Uğur Güneş: “Türkiye tarihinde en çok sempati duyduğum isimsiz kahraman Gaffar Okkan’dır”

Uğur Güneş: “Türkiye tarihinde en çok sempati duyduğum isimsiz kahraman Gaffar Okkan’dır”
Röportaj Cansu Uras
Fotoğraflar Emre Yunusoğlu
Styling Oğuzhan Erdoğan (@oscarmorriss) 
İsimsizler’in tanıtımı dönmeye başladığında tiyatro sahnesinde hayranlıkla izlediğim Bülent Alkış faktöründen ötürü ekranın karşısına geçerek ilk bölümü izlemiştim. Açıkçası seyirlik açısından zor bir yapım olarak bulmuştum diziyi. Çünkü gerçekliği kurgusal bir dille izleyiciye iletmekle birlikte şu an gerçekte yaşayan insanların hayatlarından kesitleri de aynı zamanda sunmuş oluyor. Bu yönden takdiri hak eden bir iş olduğunu itiraf etmem gerekir. Haliyle bu noktada dikkatimi yakalayan İsimsizler’in Kaymakam Fatih’ini gördüğümde hemen arama motorunda ismini aratmıştım: Uğur Güneş. Oyunculuğun mükemmel kombinasyonlarından Ankara ve tiyatroyu bünyesinde barındıran Güneş’le, dizinin setinde, kaymakamlığın olduğu mekânda bir araya geldik. Osho’nun kitaplarındaki huzurun doğadaki yansıması kıvamında, yeşil ile kahverenginin raks ettiği eski bir veterinerlik fakültesinde konumlanan bu mekân, bulutların ardında kendini çok göstermeyen puslu ışıkla birleşince Emre için muazzam ortamı sağladı. Pek çok oyuncudan duyduğumuz “Oyuncu için en zor şey poz vermek olmalı. Her günün kamerayı unutarak geçerken, burada oyunun kuralları değişiyor ve objektifle iletişim kuruyorsun” sözünü tabii ki Uğur Güneş’ten de duyduk. Ancak tabiri caizse tereyağından kıl çeker misali çok rahat, keyifli ve hızlı gerçekleşen çekimin ardından kendisi bizi “makamına” buyur ederek sorularımı cevapladı. Güneş’ten röportajın başlarında çekindiğimi ve kendi kendime “Eyvah mıknatısla cevapları alacağım galiba” dediğimi itiraf etmeliyim. Tok bir ses tonuna ve ciddi bir duruşa sahip olmasının bu durumdaki etkisi de yadsınamaz tabii. Öyle ki sanki Uğur Güneş’le değil de gerçekten Kaymakam Fatih’le karşı karşıyaydım. Rolünün gerçekliğinin ve de ağırlığının her an farkında olan Güneş, İsimsizler’le birlikte İstanbul’da kalıcı olduğunu kanıtlamış durumda. Röportajın ortalarında artık o görünmez kaymakam kostümünü çıkarıp Fatih’ten ayrılarak sözü Uğur Güneş’e bırakan ve güler yüzünü gösteren Güneş, soru-cevabı güzel bir sohbete çevirirken söz uçar yazı kalır misali ortaya da Emre Yunusoğlu’nun karelerinin tamamladığı bu röportaj çıktı.
 
İsimsizler’in senaryosunu okuduktan sonra ilk hissiyatınız neydi?
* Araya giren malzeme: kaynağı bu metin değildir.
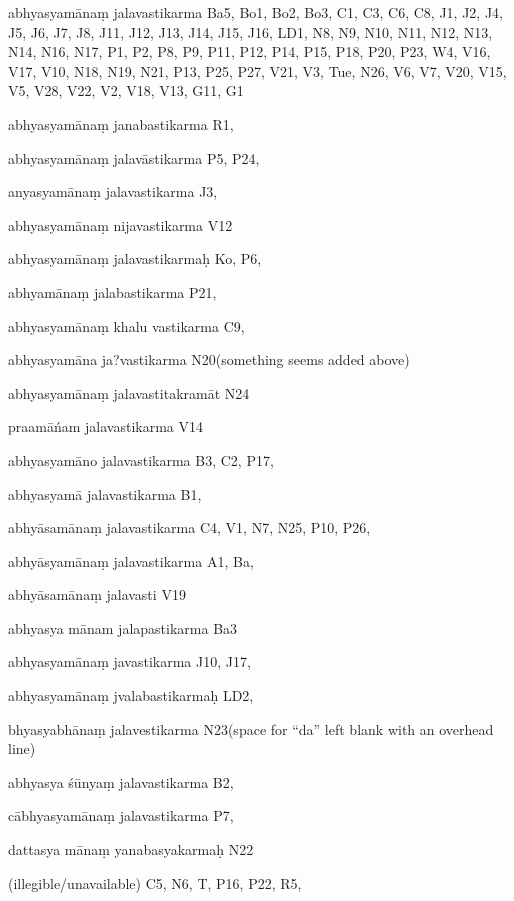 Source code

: \begin{ekdosis}
\begin{marma}[hp01_055]
\begin{marma}[hp02_009]
\begin{marma}[hp02_011]
\begin{marma}[hp02_29c]
\begin{description}
    \end{description}
 \end{marma}

 \begin{marma}[hp02_29d]
\item[abhyasyamānaṃ jalavastikarma] Ba5, Bo1, Bo2, Bo3, C1, C3, C6, C8, J1, J2, J4, J5, J6, J7, J8, J11, J12, J13, J14, J15, J16, LD1, N8, N9, N10, N11, N12, N13, N14, N16, N17, P1, P2, P8, P9, P11,  P12, P14, P15, P18, P20, P23, W4, V16, V17, V10, N18, N19, N21, P13, P25, P27, V21, V3, Tue, N26, V6, V7, V20, V15, V5, V28, V22, V2, V18, V13, G11, G1
\item[abhyasyamānaṃ janabastikarma] R1,
\item[abhyasyamānaṃ jalavāstikarma] P5, P24, 
\item[anyasyamānaṃ jalavastikarma] J3,
\item[abhyasyamānaṃ nijavastikarma] V12
\item[abhyasyamānaṃ jalavastikarmaḥ] Ko, P6, 
\item[abhyamānaṃ jalabastikarma] P21, 
\item[abhyasyamānaṃ khalu vastikarma] C9,
\item[abhyasyamāna ja?vastikarma] N20(something seems added above)
\item[abhyasyamānaṃ jalavastitakramāt] N24
\item[praamāńam jalavastikarma] V14
\item[abhyasyamāno jalavastikarma] B3, C2, P17, 
\item[abhyasyamā jalavastikarma] B1,
\item[abhyāsamānaṃ jalavastikarma] C4, V1, N7, N25, P10, P26, 
\item[abhyāsyamānaṃ jalavastikarma] A1, Ba,
\item[abhyāsamānaṃ jalavasti] V19
\item[abhyasya mānam jalapastikarma] Ba3
\item[abhyasyamānaṃ javastikarma] J10, J17,
\item[abhyasyamānaṃ jvalabastikarmaḥ] LD2,
\item[bhyasyabhānaṃ jalavestikarma] N23(space for “da” left blank with an overhead line)
\item[abhyasya śūnyaṃ jalavastikarma] B2,
\item[cābhyasyamānaṃ jalavastikarma] P7, 
\item[dattasya mānaṃ yanabasyakarmaḥ] N22
\item[(illegible/unavailable)] C5, N6, T, P16, P22, R5,
  \begin{description}


\end{description}
\end{marma}
\end{marma}
\end{marma}
\end{marma}
\end{ekdosis}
“Ben bunu nasıl oynarım?” (Gülüyor.) Kaymakam Fatih, zor bir karakter ve açıkçası ilk defa böylesine kurumsal bir rol canlandırdığım için biraz tedirgin oldum ve korktum ilk başta. Fakat karakter oturdukça o korkuyu da üzerimden attım.
 
Asker temasında ince dengeler var. En nihayetinde hassas bir dönemde, başta Doğu olmak üzere taşrada savaşla uyanmanın maalesef yıllardır rutin olduğu bir coğrafyada asker temalı bir dizide rol alıyorsunuz. Bu açıdan projeyi kabul etmeden önce herhangi bir çekinceniz oldu mu?
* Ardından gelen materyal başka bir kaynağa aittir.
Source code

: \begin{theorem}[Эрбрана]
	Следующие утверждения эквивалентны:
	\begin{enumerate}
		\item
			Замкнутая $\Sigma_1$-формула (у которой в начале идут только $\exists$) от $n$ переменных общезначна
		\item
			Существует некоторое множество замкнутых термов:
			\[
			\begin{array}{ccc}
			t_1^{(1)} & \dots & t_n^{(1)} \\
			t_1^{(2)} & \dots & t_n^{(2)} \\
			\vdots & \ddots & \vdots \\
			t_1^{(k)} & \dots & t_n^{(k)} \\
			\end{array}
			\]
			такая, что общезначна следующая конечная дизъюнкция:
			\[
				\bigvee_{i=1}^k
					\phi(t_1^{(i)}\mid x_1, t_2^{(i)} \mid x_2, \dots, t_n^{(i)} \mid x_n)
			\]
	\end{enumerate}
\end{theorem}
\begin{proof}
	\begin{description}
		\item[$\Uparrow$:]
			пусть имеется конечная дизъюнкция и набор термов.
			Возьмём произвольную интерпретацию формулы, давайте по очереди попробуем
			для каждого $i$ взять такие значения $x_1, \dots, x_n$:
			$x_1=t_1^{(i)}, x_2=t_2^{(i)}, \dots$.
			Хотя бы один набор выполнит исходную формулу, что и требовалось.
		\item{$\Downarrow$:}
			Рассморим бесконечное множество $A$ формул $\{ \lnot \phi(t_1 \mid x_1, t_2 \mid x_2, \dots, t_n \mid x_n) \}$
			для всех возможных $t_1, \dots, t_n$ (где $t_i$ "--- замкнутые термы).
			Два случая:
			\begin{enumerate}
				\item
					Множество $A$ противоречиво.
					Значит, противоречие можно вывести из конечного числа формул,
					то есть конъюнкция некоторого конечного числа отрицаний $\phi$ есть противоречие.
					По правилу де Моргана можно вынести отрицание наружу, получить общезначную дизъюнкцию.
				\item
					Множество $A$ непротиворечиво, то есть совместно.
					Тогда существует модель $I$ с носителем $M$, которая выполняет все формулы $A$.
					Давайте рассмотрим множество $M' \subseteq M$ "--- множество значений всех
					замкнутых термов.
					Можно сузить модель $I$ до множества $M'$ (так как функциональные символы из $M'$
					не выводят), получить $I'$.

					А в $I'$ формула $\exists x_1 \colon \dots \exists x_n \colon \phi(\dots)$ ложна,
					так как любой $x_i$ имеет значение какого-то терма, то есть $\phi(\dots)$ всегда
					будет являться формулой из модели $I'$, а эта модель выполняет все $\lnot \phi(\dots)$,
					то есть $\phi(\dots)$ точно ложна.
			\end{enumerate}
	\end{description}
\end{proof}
Zaten Fatih de çok ince çizgide bir karakter. Her yere çekilebilir. Bu nedenle senaryo dâhilinde de tüm bu bahsettiğiniz faktörler göz önünde bulundurularak, tabiri caizse göze sokmadan oynamak gerekiyor. Senaryoya ve karaktere dair en büyük korkum da buydu zaten. Fatih’e baktığınızda da onun tarafsız olduğunu görüyorsunuz. Bu onun için bir zorunluluk değil, gerçekten de bir tarafı yok onun. Tek bir misyonu var, o da birleştirici olmak. Ben de bu yönünü gözeterek ve de vurgulayarak oynuyorum.
 
“Doğu’yu görmüşler mi ki böyle bir dizide oynuyorlar.” Asker temalı diziler ilk başladığında bu tür yorumlara çok sık rastlamıştım.
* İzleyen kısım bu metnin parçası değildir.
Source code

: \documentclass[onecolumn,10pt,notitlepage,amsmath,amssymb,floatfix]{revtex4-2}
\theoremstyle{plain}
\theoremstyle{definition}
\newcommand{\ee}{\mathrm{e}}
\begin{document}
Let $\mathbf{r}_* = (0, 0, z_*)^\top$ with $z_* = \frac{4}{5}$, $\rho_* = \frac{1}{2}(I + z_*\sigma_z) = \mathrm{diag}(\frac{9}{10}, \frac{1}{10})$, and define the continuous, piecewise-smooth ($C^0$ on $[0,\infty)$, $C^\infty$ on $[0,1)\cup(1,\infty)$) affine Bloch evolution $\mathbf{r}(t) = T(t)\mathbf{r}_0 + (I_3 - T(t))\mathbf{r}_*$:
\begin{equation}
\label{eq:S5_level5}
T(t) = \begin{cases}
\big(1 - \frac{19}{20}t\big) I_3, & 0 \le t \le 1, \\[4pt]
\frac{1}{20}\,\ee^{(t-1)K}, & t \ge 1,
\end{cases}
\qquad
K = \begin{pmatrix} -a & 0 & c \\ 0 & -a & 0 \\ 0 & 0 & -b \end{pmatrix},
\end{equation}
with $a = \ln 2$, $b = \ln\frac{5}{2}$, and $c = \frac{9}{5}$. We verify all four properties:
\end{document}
Annem Siirtli. Bu nedenle o coğrafyayı çok iyi biliyorum. Evet, bu yorum aslında ne kadar zor ve de dengeyi sağlamamız gereken bir iş yaptığımızı gösteriyor ama benim bu açıdan herhangi bir korkum ya da tereddütüm olmamıştı. Zaten anlatım dili de bu nedenle biraz şeffaf.
 
Dizi başlamadan önce özellikle hazırlık aşaması çok konuşuldu. Kişisel anlamda sizin ne gibi gözlemleriniz ve çalışmalarınız oldu?
Çok kısa bir sürede hazırlanmam gerekiyordu. Bu nedenle öncelikle bir sürü belgesel izledim ve pek çok kişinin hayatını inceledim. Fatih’in devlet adamı misyonuna dair bir misyon yaratmaya çalıştım kafamda ve yavaş yavaş bu şekilde rolü ortaya çıkardım.


 
Kaymakam statüsünde olan, birebir konuşup bilgi aldığınız biri oldu mu?
Olmadı açıkçası ama ailemde cumhuriyet başsavcılığı yapmış biri vardı. Geçmişte onun yanına gitmiştim. Aklımda kalanını Fatih Kaymakam’a bürünürken kostümüne iğneledim (gülüyor.)
 
Kaymakam Fatih’in hangi yönü onu sizin gözünüzde zor biri kıldı?
Fatih’le Uğur’u karşılaştırırsak Fatih, en zor anlarda bile doğru, mantıklı kararlar verebilen ve de vermek zorunda olan biri. Misyonu bu çünkü. Fakat ben o kadar sakin ve de soğukkanlı kalamıyorum. Duygularıma, “Şimdi siz kenara geçin, sadece mantığım konuşsun” diyebilen biri de olmadım. Fatih’in bu yönü beni biraz zorladı. Aynı şeyleri yaparak kendimi yinelemek, benzer tepkileri ve duygu hallerini vermek istemedim.
 
İsimsizler’de rol alıyor olmak Türkiye siyasetine dair hangi konuda farkındalığınızı artırdı?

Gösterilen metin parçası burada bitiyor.